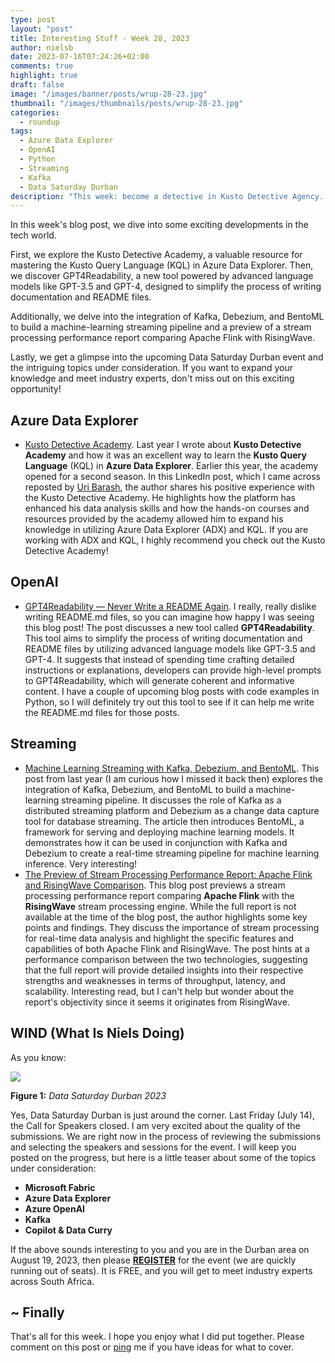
 ```yaml
---
type: post
layout: "post"
title: Interesting Stuff - Week 28, 2023
author: nielsb
date: 2023-07-16T07:24:26+02:00
comments: true
highlight: true
draft: false
image: "/images/banner/posts/wrup-28-23.jpg"
thumbnail: "/images/thumbnails/posts/wrup-28-23.jpg"
categories:
  - roundup
tags:
  - Azure Data Explorer
  - OpenAI
  - Python
  - Streaming
  - Kafka
  - Data Saturday Durban
description: "This week: become a detective in Kusto Detective Agency. Never write a README again, instead use GPT4Readability. Machine learning streaming with Kafka, Debezium, and BentoML. Stream processing performance report: Apache Flink and RisingWave. Data Saturday Durban 2023."
---
```


In this week's blog post, we dive into some exciting developments in the tech world. 

First, we explore the Kusto Detective Academy, a valuable resource for mastering the Kusto Query Language (KQL) in Azure Data Explorer. Then, we discover GPT4Readability, a new tool powered by advanced language models like GPT-3.5 and GPT-4, designed to simplify the process of writing documentation and README files. 

Additionally, we delve into the integration of Kafka, Debezium, and BentoML to build a machine-learning streaming pipeline and a preview of a stream processing performance report comparing Apache Flink with RisingWave. 

Lastly, we get a glimpse into the upcoming Data Saturday Durban event and the intriguing topics under consideration. If you want to expand your knowledge and meet industry experts, don't miss out on this exciting opportunity!

<!--more-->

## Azure Data Explorer

* [Kusto Detective Academy][1]. Last year I wrote about **Kusto Detective Academy** and how it was an excellent way to learn the **Kusto Query Language** (KQL) in **Azure Data Explorer**. Earlier this year, the academy opened for a second season. In this LinkedIn post, which I came across reposted by [Uri Barash][7], the author shares his positive experience with the Kusto Detective Academy. He highlights how the platform has enhanced his data analysis skills and how the hands-on courses and resources provided by the academy allowed him to expand his knowledge in utilizing Azure Data Explorer (ADX) and KQL. If you are working with ADX and KQL, I highly recommend you check out the Kusto Detective Academy!

## OpenAI

* [GPT4Readability — Never Write a README Again][3]. I really, really dislike writing README.md files, so you can imagine how happy I was seeing this blog post! The post discusses a new tool called **GPT4Readability**. This tool aims to simplify the process of writing documentation and README files by utilizing advanced language models like GPT-3.5 and GPT-4. It suggests that instead of spending time crafting detailed instructions or explanations, developers can provide high-level prompts to GPT4Readability, which will generate coherent and informative content. I have a couple of upcoming blog posts with code examples in Python, so I will definitely try out this tool to see if it can help me write the README.md files for those posts.

## Streaming

* [Machine Learning Streaming with Kafka, Debezium, and BentoML][4]. This post from last year (I am curious how I missed it back then) explores the integration of Kafka, Debezium, and BentoML to build a machine-learning streaming pipeline. It discusses the role of Kafka as a distributed streaming platform and Debezium as a change data capture tool for database streaming. The article then introduces BentoML, a framework for serving and deploying machine learning models. It demonstrates how it can be used in conjunction with Kafka and Debezium to create a real-time streaming pipeline for machine learning inference. Very interesting!
* [The Preview of Stream Processing Performance Report: Apache Flink and RisingWave Comparison][5]. This blog post previews a stream processing performance report comparing **Apache Flink** with the **RisingWave** stream processing engine. While the full report is not available at the time of the blog post, the author highlights some key points and findings. They discuss the importance of stream processing for real-time data analysis and highlight the specific features and capabilities of both Apache Flink and RisingWave. The post hints at a performance comparison between the two technologies, suggesting that the full report will provide detailed insights into their respective strengths and weaknesses in terms of throughput, latency, and scalability. Interesting read, but I can't help but wonder about the report's objectivity since it seems it originates from RisingWave.

## WIND (What Is Niels Doing)

As you know:

![](/images/posts/dsd-2023-1.jpg)

**Figure 1:** *Data Saturday Durban 2023*

Yes, Data Saturday Durban is just around the corner. Last Friday (July 14), the Call for Speakers closed. I am very excited about the quality of the submissions. We are right now in the process of reviewing the submissions and selecting the speakers and sessions for the event. I will keep you posted on the progress, but here is a little teaser about some of the topics under consideration:

* **Microsoft Fabric**
* **Azure Data Explorer**
* **Azure OpenAI**
* **Kafka**
* **Copilot & Data Curry**

If the above sounds interesting to you and you are in the Durban area on August 19, 2023, then please [**REGISTER**][6] for the event (we are quickly running out of seats). It is FREE, and you will get to meet industry experts across South Africa.

## ~ Finally

That's all for this week. I hope you enjoy what I did put together. Please comment on this post or [ping][ma] me if you have ideas for what to cover.

[ma]: mailto:niels.it.berglund@gmail.com
[mp]: https://blog.acolyer.org
[iq]: https://www.infoq.com/
[ew]: http://sqlonice.com/
[re]: http://blog.revolutionanalytics.com
[sqsk]: https://www.sqlskills.com
[mdaveyblog]: https://mdavey.wordpress.com/
[charlblog]: https://charlla.com/

[jovpop]: https://twitter.com/JovanPop_MSFT
[bobw]: https://twitter.com/bobwardms
[revod]: https://twitter.com/revodavid
[lonny]: https://twitter.com/sqL_handLe
[ewtw]: https://twitter.com/sqlOnIce
[buckw]: https://twitter.com/BuckWoodyMSFT
[mattw]: https://twitter.com/matthewwarren
[murba]: https://twitter.com/muratdemirbas
[daveda]: https://twitter.com/davidthecoder
[adcol]: https://twitter.com/adriancolyer
[jesrod]: https://twitter.com/jrdothoughts
[tomaz]: https://twitter.com/tomaz_tsql
[dataart]: https://twitter.com/dataartisans
[luis]: https://twitter.com/luis_de_sousa
[benstop]: https://twitter.com/benstopford
[conflu]: https://twitter.com/confluentinc
[tylert]: https://twitter.com/tyler_treat
[andrewng]: https://twitter.com/AndrewYNg
[lawr]: https://twitter.com/bytezn
[jue]: https://twitter.com/b0rk
[yan]: https://twitter.com/theburningmonk
[danny]: https://twitter.com/g9yuayon
[rmoff]: https://twitter.com/rmoff
[ryansw]: https://twitter.com/ryanswanstrom
[pabloc]: https://twitter.com/pabloc_ds
[mklep]: https://twitter.com/martinkl
[mdavey]: https://twitter.com/matt_davey
[jboner]: https://twitter.com/jboner
[joeduff]: https://twitter.com/funcOfJoe
[charl]: https://twitter.com/charllamprecht
[dbricks]: https://twitter.com/databricks
[adsit]: https://twitter.com/SitnikAdam
[vicky]: https://twitter.com/vickyharp
[dscentral]: https://twitter.com/DataScienceCtrl
[natemc]: https://twitter.com/natemcmaster
[ads]: https://twitter.com/azuredatastudio
[travw]: https://twitter.com/radtravis
[emilk]: https://twitter.com/IsTheArchitect
[netflx]: https://netflixtechblog.com/
[hubert]: https://www.linkedin.com/in/hkdulay/

[1]: https://www.linkedin.com/feed/update/urn:li:activity:7085326539268993024/
[2]: https://detective.kusto.io/
[3]: https://pub.towardsai.net/gpt4readability-never-write-a-readme-again-4bb5f12e85b2
[4]: https://towardsdatascience.com/machine-learning-streaming-with-kafka-debezium-and-bentoml-c5f3996afe8f
[5]: https://www.risingwave.com/blog/the-preview-of-stream-processing-performance-report-apache-flink-and-risingwave-comparison/
[6]: https://datasaturdays.com/2023-08-19-datasaturday0043/
[7]: https://www.linkedin.com/in/uribarash/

--- --- ---

__Task brief__. Reply with a number only, showing how many lines of the material contain the word "images".

__Your response__. 3